Similar findings have been reported in the literature. Syngelyn and Gouverneur  noted significantly better knee flexion from days 1 to 10 after total knee replacement surgery using CFB and CEI rather than PCA. As in the current study, a 10 [degree sign] advantage was noted in the regional analgesia groups on day 10. Comparing intramuscular morphine and CEI with local anesthetics during CPM after the same surgery, Pettine and Wedel  noted mean knee flexion values of 86 [degree sign] and 93 [degree sign], respectively, at discharge from the hospital 10–12 days after surgery. Moiniche et al.  performed the same comparison after total hip or knee replacement. When comparing the postoperative outcomes following unilateral primary total knee replacement under either epidural or general anesthesia, Williams-Russo et al.  reported that epidural anesthesia was associated with more rapid achievement of postoperative goals. All rehabilitative milestones were reached earlier, with patients climbing stairs significantly earlier. However, none of the authors could show that accelerated functional recuperation resulted in decreased hospital stays. Pettine and Wedel  programmed a minimal hospital stay of 10 days, masking the prolonged rehabilitation caused by persistent pain in the intramuscular morphine group. Moiniche et al.  did not include early intensive rehabilitation in the study protocol, leaving the analgesic advantage of epidural analgesia unexploited. Because the hospital stay in our study was limited to 7 days, analysis was centered on the duration of stay in the rehabilitation center. The knee flexion values noted in the regional analgesia groups at discharge from the hospital, increased by 10 [degree sign] compared with the PCA group, significantly shortened the rehabilitation period required to reach the objective functional discharge criteria used by the physiatrist. In accordance with Pettine and Wedel,  follow-up examinations at 1 and 3 months showed no functional differences among the groups, as reflected by knee flexion values. Although resolution of pain during the follow-up period allowed the three group's functional results to be homogenized, early intensive rehabilitation, facilitated by regional analgesia, accelerated functional recuperation.

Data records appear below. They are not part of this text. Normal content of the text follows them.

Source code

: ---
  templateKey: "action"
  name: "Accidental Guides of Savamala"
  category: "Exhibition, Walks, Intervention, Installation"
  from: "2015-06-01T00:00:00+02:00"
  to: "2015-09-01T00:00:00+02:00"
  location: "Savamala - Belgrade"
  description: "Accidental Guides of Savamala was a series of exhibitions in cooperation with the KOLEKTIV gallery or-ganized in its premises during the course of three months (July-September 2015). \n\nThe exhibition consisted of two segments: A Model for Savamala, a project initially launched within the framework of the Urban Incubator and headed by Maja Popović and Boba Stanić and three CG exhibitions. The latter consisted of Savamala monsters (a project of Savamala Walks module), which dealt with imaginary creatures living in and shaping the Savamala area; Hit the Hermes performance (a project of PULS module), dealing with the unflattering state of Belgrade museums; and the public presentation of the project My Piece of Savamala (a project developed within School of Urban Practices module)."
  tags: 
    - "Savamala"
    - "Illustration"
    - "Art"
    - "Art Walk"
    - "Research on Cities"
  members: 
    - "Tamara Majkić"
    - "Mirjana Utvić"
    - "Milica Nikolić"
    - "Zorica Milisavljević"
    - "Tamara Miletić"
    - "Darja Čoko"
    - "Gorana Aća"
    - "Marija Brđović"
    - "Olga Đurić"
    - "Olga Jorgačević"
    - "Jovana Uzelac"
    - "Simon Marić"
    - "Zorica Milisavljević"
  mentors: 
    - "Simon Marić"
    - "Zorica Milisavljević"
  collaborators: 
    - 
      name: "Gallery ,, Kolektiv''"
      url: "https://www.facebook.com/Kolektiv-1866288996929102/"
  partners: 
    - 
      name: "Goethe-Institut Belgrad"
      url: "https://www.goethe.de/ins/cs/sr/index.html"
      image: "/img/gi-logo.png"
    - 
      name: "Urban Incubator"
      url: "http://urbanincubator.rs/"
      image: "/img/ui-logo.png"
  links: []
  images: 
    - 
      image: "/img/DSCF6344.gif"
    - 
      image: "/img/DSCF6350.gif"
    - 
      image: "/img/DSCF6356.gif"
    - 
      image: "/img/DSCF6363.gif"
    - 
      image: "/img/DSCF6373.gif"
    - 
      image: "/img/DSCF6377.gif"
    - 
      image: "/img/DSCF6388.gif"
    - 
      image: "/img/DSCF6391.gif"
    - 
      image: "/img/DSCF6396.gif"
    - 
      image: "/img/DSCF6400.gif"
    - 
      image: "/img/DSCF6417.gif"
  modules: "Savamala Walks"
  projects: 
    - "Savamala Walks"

A multimodal recovery program including regional analgesic techniques and CPM should be privileged after major knee surgery. The augmented analgesic effect of the regional techniques on pain during early mobilization permitted the rehabilitative advantages of CPM to be maximized. When compared with the use of PCA, functional recuperation was accelerated, and the overall hospital stay was shortened. Similar findings were reported after colon surgery,  leading to Kehlet's  recommendation of regional analgesia techniques in 1994. The choice of regional techniques should be based on a careful evaluation of the benefits and risks. The routine use of CEI after knee surgery should be limited because shortening the global hospital stay justifies neither the discomfort of side effects nor the danger of potentially serious complications. In contrast, CFB seems to have all the qualities necessary to become the primary choice for regional analgesia after major knee surgery.
[double dagger] Hord AH, Roberson JR, Thompson WF, Cohen DE: Evaluation of continuous femoral nerve analgesia after primary total knee arthroplasty (abstract). Anesth Analg 1990; 70:S164.